The changes come after FP reported Jan. 5 that that FBI fact sheets declared “the primary function of the FBI is national security.”
Two days later, on Jan. 7, the language changed to “the primary functions of the FBI are national security and law enforcement.”
“That has to be some kind of a record,” said Kel McClanahan, a Washington-based attorney who alerted FP to the original fact sheet revisions. “Doing this so quickly and so obviously cover your ass-y seems beneath them.”
For some critics of the U.S. national security state, the FBI’s creeping advance into counterterrorism since the 9/11 attacks has come at the cost of investigating other illegal activities such as mortgage fraud, financial fraud, violent crime, and bank robberies. Those critics seized on last week’s report as evidence of the FBI’s further drift toward counterterrorism.
“If the FBI’s primary mission is ‘national security,’ what’s the Department of Homeland Security’s mission?” asked the Government Accountability Project’s Jesselyn Radack.

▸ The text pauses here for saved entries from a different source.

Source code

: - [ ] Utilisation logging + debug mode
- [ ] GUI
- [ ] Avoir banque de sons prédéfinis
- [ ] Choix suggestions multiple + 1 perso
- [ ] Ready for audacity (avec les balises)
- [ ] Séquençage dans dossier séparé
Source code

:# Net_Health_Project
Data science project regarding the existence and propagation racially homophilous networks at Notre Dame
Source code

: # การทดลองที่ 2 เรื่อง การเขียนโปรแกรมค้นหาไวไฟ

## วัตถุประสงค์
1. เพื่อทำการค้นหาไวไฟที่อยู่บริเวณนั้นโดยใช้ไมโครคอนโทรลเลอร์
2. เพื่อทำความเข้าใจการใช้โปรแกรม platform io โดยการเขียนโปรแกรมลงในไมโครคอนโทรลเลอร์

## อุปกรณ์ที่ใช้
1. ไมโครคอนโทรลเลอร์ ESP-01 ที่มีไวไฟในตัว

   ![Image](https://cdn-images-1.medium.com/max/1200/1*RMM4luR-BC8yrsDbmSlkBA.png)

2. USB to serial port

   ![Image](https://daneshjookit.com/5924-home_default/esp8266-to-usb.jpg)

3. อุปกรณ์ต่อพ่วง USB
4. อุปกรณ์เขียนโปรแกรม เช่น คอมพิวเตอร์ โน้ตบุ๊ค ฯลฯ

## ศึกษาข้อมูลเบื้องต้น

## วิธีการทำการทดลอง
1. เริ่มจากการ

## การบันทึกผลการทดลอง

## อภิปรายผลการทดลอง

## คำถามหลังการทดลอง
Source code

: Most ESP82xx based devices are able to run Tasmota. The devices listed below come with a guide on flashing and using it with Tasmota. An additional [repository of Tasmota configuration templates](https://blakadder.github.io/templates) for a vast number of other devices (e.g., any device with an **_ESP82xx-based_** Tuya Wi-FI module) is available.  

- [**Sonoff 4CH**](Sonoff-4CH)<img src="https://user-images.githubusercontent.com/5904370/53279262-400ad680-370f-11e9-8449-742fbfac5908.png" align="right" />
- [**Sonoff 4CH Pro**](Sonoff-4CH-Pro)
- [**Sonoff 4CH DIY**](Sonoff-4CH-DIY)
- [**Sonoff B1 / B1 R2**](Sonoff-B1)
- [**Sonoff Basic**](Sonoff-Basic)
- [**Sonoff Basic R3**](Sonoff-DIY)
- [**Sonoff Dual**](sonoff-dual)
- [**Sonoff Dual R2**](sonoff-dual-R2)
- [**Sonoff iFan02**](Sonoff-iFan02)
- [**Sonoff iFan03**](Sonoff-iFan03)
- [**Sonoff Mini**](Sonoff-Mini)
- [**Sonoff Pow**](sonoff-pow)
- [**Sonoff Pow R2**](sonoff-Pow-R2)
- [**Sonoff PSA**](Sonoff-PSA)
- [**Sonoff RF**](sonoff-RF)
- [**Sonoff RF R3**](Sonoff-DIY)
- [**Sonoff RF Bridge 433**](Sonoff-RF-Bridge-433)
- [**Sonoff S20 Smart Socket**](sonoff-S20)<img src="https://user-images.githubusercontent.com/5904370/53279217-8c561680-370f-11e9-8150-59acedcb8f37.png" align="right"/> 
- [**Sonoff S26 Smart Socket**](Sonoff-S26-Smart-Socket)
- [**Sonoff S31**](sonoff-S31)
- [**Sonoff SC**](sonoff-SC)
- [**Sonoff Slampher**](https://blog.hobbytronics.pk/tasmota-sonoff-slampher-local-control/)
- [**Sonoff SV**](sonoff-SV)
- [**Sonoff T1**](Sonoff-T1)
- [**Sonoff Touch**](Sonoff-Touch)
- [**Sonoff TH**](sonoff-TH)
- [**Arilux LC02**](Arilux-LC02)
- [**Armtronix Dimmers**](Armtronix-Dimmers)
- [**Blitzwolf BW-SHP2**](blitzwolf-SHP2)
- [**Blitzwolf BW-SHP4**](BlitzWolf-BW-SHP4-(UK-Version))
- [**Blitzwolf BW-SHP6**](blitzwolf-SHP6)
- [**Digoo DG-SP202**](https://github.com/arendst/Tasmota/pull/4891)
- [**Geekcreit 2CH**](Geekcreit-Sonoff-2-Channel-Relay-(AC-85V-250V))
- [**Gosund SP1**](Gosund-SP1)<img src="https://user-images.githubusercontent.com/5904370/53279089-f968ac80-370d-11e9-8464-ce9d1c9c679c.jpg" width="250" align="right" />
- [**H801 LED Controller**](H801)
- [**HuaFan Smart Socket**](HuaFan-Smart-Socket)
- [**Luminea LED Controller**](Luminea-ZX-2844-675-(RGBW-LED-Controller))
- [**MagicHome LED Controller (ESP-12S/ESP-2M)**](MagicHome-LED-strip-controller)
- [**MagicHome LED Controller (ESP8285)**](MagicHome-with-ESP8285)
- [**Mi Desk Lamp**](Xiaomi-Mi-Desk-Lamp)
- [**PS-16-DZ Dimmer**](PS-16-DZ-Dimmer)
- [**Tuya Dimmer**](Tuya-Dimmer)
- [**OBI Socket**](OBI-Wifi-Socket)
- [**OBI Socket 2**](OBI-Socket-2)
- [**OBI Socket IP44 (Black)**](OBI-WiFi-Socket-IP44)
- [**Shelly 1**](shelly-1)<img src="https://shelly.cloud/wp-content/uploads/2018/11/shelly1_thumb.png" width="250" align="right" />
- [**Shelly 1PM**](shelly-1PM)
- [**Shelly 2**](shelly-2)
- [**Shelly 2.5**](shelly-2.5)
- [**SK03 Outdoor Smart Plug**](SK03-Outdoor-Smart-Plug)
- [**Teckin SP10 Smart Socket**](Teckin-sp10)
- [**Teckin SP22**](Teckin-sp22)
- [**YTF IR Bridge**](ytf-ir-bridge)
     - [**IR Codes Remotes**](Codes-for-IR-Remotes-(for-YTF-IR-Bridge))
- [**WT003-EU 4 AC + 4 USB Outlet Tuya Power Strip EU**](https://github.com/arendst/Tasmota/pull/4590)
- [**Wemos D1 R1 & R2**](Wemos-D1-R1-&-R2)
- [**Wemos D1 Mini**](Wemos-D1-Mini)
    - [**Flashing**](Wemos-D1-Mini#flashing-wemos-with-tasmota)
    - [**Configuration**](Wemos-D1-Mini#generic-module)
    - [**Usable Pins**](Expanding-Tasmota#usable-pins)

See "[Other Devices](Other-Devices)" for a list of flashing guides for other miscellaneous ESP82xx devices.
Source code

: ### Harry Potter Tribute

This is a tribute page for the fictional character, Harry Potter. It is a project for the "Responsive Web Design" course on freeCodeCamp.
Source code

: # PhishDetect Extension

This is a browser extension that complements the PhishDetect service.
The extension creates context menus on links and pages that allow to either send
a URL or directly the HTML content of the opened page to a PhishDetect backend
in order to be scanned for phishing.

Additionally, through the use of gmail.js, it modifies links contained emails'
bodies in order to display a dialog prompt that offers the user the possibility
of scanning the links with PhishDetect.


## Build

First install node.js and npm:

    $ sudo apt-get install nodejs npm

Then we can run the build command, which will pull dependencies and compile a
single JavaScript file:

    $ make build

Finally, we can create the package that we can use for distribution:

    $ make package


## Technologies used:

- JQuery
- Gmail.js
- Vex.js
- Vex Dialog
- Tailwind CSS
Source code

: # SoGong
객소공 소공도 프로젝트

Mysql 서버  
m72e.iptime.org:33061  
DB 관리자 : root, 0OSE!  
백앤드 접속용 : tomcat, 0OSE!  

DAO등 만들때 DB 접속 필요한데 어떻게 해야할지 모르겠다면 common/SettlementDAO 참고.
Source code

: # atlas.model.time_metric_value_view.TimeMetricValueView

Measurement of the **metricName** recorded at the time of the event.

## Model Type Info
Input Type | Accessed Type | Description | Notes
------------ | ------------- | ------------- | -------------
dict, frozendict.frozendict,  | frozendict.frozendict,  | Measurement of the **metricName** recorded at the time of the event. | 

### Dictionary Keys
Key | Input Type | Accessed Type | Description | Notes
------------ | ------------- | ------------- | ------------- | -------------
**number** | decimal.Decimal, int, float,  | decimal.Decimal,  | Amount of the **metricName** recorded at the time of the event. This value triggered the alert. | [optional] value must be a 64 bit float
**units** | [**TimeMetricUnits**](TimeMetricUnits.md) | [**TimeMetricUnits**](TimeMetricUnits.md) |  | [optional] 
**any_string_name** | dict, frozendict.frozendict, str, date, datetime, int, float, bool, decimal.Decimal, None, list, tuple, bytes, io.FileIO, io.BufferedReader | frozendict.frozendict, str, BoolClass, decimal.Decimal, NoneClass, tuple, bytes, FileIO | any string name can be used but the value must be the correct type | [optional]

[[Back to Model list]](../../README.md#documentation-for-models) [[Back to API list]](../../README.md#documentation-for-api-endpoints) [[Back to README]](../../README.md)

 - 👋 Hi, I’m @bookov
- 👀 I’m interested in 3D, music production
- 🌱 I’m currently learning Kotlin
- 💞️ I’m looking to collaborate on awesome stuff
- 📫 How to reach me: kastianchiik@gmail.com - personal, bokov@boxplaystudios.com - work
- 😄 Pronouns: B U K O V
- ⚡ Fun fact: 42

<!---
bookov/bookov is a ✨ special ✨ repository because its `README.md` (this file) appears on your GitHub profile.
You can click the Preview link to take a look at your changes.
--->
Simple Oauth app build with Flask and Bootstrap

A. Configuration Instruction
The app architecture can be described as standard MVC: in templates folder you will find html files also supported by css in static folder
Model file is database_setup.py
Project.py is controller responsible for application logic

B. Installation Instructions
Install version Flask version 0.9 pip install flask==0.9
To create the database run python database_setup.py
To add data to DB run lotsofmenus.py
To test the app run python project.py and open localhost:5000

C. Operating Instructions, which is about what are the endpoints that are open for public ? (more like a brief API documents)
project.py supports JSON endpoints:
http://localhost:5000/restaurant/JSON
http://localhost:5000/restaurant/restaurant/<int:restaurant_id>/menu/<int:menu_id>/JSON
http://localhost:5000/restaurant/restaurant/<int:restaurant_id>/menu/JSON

Others accused the agency of rebranding itself in order to extract more funding from Congress. “How many terror plots are there in this country? Not that many, but that’s where the big bucks are,” said Cenk Uygur, host of The Young Turks webcast. The article was also picked up by the Drudge Report and the massive link-sharing site Reddit.
Bresson said critics were wrongly confusing a small change on a fact sheet with a substantive change in priorities.
“You’re talking about a fact sheet, not a change in policy,” he said. “The FBI’s mission today, and throughout the course of our history, has been law enforcement and national security.”
This may not be the final word on the issue. The fact sheets accompany every response the agency gives to Freedom of Information Act requests. The latest change was discovered by FOIA expert Shawn Musgrave who has already filed a public records request for the internal memos related to the fact sheet revisions. We’ll keep you posted.
Update: FBI Director James Comey addressed the issue of the edited fact sheet during a talk he gave at an FBI field office in Birmingham, Alabama. “Someone eight levels down from me changed a form and as soon as I found out about it, I changed it back,” he said. “Now it says what we are: A national security and law-enforcement agency.”